- Culture
- 08 Apr 03
Why Dubliner Kevin Doyle has all the right credentials for bringing Presley to the stage.
When Elvis died the last thing any self-respecting rocker would do was praise Elvis Presley’s Las Vegas years. It wasn’t cool. On the contrary, it was hip only to heap praise on his Sun Recordings, at most. Happily, most of the rock powers-that-be who perpetuated such nonsense have long since been put out to pasture and we now have a brand new generation who came of age to the music of the King in the ’70s. One such kid was Kevin Doyle who plays the man himself in The Elvis Presley Story which starts at Dublin’s Gaiety theatre on April 14.
Doyle’s earliest memory of Presley’s music involves just one cassette, the 1972 release, Live At Madison Square Garden.
“I was born the year that came out but I’ll always remember when I was about five my parents had this cassette in the car and they’d be playing it driving me to school, all the time in fact,” he recalls. “Then one day years later, my brother came home with this on CD and said, ‘remember we used to listen to this in the car?’. And I discovered Elvis all over again.”

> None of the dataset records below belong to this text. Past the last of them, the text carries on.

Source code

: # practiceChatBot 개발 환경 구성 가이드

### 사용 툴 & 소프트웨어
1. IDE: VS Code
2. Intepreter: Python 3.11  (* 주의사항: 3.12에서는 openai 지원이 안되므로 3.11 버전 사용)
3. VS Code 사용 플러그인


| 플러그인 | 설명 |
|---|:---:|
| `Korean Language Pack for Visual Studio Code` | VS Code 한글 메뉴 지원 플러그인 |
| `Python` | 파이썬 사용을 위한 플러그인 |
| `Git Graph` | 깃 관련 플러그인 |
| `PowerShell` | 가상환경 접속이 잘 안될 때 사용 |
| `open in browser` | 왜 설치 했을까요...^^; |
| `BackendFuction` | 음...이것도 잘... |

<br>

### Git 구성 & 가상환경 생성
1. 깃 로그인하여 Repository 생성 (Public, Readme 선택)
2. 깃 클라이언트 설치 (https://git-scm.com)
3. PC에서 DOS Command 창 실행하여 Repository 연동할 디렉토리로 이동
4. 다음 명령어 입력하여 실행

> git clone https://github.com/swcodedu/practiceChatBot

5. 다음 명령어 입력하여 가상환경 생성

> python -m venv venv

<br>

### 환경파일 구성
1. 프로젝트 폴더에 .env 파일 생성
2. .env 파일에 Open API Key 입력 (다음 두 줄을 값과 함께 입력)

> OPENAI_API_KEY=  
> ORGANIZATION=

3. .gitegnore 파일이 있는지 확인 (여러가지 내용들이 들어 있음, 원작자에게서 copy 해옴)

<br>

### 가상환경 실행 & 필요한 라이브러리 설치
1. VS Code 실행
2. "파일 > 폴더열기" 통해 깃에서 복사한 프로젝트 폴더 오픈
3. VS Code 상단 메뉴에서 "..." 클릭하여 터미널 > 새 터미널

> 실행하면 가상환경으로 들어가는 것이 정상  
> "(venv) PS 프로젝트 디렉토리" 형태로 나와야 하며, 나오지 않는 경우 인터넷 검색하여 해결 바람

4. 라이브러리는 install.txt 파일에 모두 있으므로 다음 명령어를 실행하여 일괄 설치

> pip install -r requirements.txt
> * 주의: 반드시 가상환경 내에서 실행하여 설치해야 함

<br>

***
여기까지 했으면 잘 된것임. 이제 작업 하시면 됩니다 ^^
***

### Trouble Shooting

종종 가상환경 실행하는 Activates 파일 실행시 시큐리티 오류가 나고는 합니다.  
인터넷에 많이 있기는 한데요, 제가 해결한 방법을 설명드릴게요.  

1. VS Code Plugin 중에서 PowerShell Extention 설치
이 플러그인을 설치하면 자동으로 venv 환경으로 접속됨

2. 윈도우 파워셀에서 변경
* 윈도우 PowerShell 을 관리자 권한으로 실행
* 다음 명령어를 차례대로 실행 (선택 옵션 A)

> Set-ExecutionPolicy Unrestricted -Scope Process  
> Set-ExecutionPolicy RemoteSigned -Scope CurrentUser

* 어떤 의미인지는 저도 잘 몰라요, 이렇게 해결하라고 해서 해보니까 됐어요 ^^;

Now that Kevin is the kind of fan who has “a shrine to the King” at home. In fact, when he started out performing “around the same time as The Commitments movie” it was as a drummer in a nine-piece soul band called Soulfinger, doing “Stax stuff”, and Elvis didn’t figure at all. But as more and more promoters began asking for tribute bands, Kevin moved from drums to singing, and slowly he began to “sneak in things like Elvis’s ‘Polk Salad Annie’ and ‘Proud Mary’ – from that Madison Square Garden album, of course. At that point they formed an Elvis tribute band, one so good that recently they got to play a gig in Dublin with three members of Presley’s ’70s band, Ronnie Tutt, Jerry Scheff and Glen D. Hardin.
“Glen D. Hardin saw us last year and got them to play with us,” says Kevin, beaming. “It was magical. When I started this – as a drummer – Ronnie Tutt was the man and, believe me, he’s as good now as he ever was. Even though he had a stroke some time ago. And I was so chuffed after the show when he said, ‘when you were out in front of me, in that jumpsuit, I couldn’t see your face and it sure brought back memories of working with Elvis’. I couldn’t believe it!”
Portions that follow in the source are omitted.